┌──

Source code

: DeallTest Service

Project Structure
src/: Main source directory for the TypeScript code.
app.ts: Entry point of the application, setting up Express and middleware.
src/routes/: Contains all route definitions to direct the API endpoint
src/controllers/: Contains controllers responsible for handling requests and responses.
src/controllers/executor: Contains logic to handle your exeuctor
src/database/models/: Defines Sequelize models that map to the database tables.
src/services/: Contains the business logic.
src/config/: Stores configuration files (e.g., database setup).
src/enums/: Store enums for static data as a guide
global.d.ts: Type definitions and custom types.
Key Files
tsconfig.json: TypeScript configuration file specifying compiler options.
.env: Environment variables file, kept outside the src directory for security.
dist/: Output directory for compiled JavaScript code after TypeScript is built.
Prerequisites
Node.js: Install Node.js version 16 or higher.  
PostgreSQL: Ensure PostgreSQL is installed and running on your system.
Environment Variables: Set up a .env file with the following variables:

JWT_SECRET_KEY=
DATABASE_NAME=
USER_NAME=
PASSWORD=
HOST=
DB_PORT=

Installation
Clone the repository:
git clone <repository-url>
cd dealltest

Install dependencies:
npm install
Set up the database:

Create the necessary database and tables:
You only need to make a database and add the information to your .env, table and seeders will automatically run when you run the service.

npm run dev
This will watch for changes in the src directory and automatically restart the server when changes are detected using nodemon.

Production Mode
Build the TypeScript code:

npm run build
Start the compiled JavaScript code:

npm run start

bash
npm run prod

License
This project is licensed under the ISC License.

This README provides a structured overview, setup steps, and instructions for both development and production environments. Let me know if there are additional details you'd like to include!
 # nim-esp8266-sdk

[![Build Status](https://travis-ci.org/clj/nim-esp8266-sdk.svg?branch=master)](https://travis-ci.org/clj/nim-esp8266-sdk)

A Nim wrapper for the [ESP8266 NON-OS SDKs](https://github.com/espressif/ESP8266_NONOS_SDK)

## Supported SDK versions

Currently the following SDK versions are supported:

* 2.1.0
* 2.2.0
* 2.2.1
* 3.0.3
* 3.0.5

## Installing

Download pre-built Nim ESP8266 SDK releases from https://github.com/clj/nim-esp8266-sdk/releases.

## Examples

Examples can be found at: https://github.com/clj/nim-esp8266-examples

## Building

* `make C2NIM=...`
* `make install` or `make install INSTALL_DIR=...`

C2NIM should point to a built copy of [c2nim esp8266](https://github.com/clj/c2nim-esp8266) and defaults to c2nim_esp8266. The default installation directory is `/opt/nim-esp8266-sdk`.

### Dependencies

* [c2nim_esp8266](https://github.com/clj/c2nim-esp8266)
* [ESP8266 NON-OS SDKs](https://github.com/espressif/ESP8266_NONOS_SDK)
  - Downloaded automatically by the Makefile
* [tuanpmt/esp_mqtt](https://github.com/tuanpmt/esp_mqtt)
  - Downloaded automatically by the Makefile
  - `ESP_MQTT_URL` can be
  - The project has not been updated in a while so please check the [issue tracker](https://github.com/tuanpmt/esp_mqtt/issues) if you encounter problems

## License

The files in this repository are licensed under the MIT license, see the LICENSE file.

└──

All records above must be printed again, exactly.

- Finished exercise
Source code

: DeallTest Service

Project Structure
src/: Main source directory for the TypeScript code.
app.ts: Entry point of the application, setting up Express and middleware.
src/routes/: Contains all route definitions to direct the API endpoint
src/controllers/: Contains controllers responsible for handling requests and responses.
src/controllers/executor: Contains logic to handle your exeuctor
src/database/models/: Defines Sequelize models that map to the database tables.
src/services/: Contains the business logic.
src/config/: Stores configuration files (e.g., database setup).
src/enums/: Store enums for static data as a guide
global.d.ts: Type definitions and custom types.
Key Files
tsconfig.json: TypeScript configuration file specifying compiler options.
.env: Environment variables file, kept outside the src directory for security.
dist/: Output directory for compiled JavaScript code after TypeScript is built.
Prerequisites
Node.js: Install Node.js version 16 or higher.  
PostgreSQL: Ensure PostgreSQL is installed and running on your system.
Environment Variables: Set up a .env file with the following variables:

JWT_SECRET_KEY=
DATABASE_NAME=
USER_NAME=
PASSWORD=
HOST=
DB_PORT=

Installation
Clone the repository:
git clone <repository-url>
cd dealltest

Install dependencies:
npm install
Set up the database:

Create the necessary database and tables:
You only need to make a database and add the information to your .env, table and seeders will automatically run when you run the service.

npm run dev
This will watch for changes in the src directory and automatically restart the server when changes are detected using nodemon.

Production Mode
Build the TypeScript code:

npm run build
Start the compiled JavaScript code:

npm run start

bash
npm run prod

License
This project is licensed under the ISC License.

This README provides a structured overview, setup steps, and instructions for both development and production environments. Let me know if there are additional details you'd like to include!
 # nim-esp8266-sdk

[![Build Status](https://travis-ci.org/clj/nim-esp8266-sdk.svg?branch=master)](https://travis-ci.org/clj/nim-esp8266-sdk)

A Nim wrapper for the [ESP8266 NON-OS SDKs](https://github.com/espressif/ESP8266_NONOS_SDK)

## Supported SDK versions

Currently the following SDK versions are supported:

* 2.1.0
* 2.2.0
* 2.2.1
* 3.0.3
* 3.0.5

## Installing

Download pre-built Nim ESP8266 SDK releases from https://github.com/clj/nim-esp8266-sdk/releases.

## Examples

Examples can be found at: https://github.com/clj/nim-esp8266-examples

## Building

* `make C2NIM=...`
* `make install` or `make install INSTALL_DIR=...`

C2NIM should point to a built copy of [c2nim esp8266](https://github.com/clj/c2nim-esp8266) and defaults to c2nim_esp8266. The default installation directory is `/opt/nim-esp8266-sdk`.

### Dependencies

* [c2nim_esp8266](https://github.com/clj/c2nim-esp8266)
* [ESP8266 NON-OS SDKs](https://github.com/espressif/ESP8266_NONOS_SDK)
  - Downloaded automatically by the Makefile
* [tuanpmt/esp_mqtt](https://github.com/tuanpmt/esp_mqtt)
  - Downloaded automatically by the Makefile
  - `ESP_MQTT_URL` can be
  - The project has not been updated in a while so please check the [issue tracker](https://github.com/tuanpmt/esp_mqtt/issues) if you encounter problems

## License

The files in this repository are licensed under the MIT license, see the LICENSE file.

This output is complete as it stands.